The ratio between the most frequent and less frequent is:

max(tRNA_freq) / min(tRNA_freq);

32.2856

## Autocorrelation of codons, tRNA or amino acids

Why is autocorrelation relevant? Autocorrelation measures the reuse of a particular codon/tRNA as contrasted with its use. E.g. a codon may be very rare, that is it appears with low frequency, but it could be highly autocorrelated, i.e. it is very likely to appears in tandems. In terms of reloading tRNA molecules or simply having the tRNA available, autocorrelation of codons/tRNA will give us an indication of whether this is a relevant process for the regulation of protein synthesis.

Besides their biased frequencies, codons, tRNA and amino acids show signs of autocorrelation. Autocorrelation is a departure of the expected frequency when we know the previous symbol. In other words, the frequencies of pairs are not the same as the product of the individual frequencies. It is of particular interest to study the autocorrelation of the codons coding for one particular amino acid or the tRNAs coding for one particular amino acid. Notice that within the codons or tRNA coding for a particular amino acid, there can be no natural selection pressures as the proteins produced are the same.

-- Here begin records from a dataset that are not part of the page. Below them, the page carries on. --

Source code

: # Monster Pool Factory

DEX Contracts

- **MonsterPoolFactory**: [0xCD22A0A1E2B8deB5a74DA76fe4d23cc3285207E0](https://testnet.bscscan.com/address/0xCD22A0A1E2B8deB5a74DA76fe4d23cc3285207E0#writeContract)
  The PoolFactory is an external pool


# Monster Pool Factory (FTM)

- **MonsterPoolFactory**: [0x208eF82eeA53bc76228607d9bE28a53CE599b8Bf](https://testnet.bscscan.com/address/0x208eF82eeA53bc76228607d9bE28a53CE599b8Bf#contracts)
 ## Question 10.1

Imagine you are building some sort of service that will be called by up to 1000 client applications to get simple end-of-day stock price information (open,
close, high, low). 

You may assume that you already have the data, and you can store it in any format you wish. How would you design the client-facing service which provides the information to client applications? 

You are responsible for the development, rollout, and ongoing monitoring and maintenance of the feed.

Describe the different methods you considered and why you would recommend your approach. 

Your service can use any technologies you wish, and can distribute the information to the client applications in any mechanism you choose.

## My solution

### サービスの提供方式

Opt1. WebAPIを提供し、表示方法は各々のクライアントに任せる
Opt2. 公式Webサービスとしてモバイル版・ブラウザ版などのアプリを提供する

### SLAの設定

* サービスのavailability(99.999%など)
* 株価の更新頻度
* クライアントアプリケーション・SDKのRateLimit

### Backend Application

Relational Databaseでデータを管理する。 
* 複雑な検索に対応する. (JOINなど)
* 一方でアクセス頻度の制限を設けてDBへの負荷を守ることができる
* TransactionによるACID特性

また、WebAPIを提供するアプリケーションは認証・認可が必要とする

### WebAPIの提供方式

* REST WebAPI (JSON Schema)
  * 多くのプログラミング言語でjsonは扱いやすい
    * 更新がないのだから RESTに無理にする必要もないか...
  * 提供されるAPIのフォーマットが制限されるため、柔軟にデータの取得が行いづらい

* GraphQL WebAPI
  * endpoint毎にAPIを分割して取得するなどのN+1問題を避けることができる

We will now compute the codon autocorrelation for serine. Serine is coded by the following codons and tRNA:

tRNAtable[ AToInt(S) ];

[[TCT, TCC], [TCA], [TCG], [AGT, AGC], Ser]

For this autocorrelation we will take one protein (database entry) at a time. We will not correlate amino acids between different proteins (last of one with first of the next one), as we have no information about the order of the proteins within the yeast genome (there are also other good reasons for not doing this). It is simpler to do it for all amino acids in one pass, we just keep an array of 20 entries with the information of the previous codon used by each protein. Notice that we should skip any stop codon that we encounter which are coded as amino acid number 22.

Cod_Cod := CreateArray(1..64,1..64): for e in Entries(DB) do tD := SearchTag(DNA,e); prev := CreateArray(1..20); for i by 3 to length(tD) do j := CodonToCInt( tD[i..i+2] ); k := CIntToInt(j); if k = 22 then next elif prev[k] > 0 then Cod_Cod[prev[k],j] := Cod_Cod[prev[k],j]+1 fi; prev[k] := j; od od:

Now we print the portion of the matrix corresponding to serine.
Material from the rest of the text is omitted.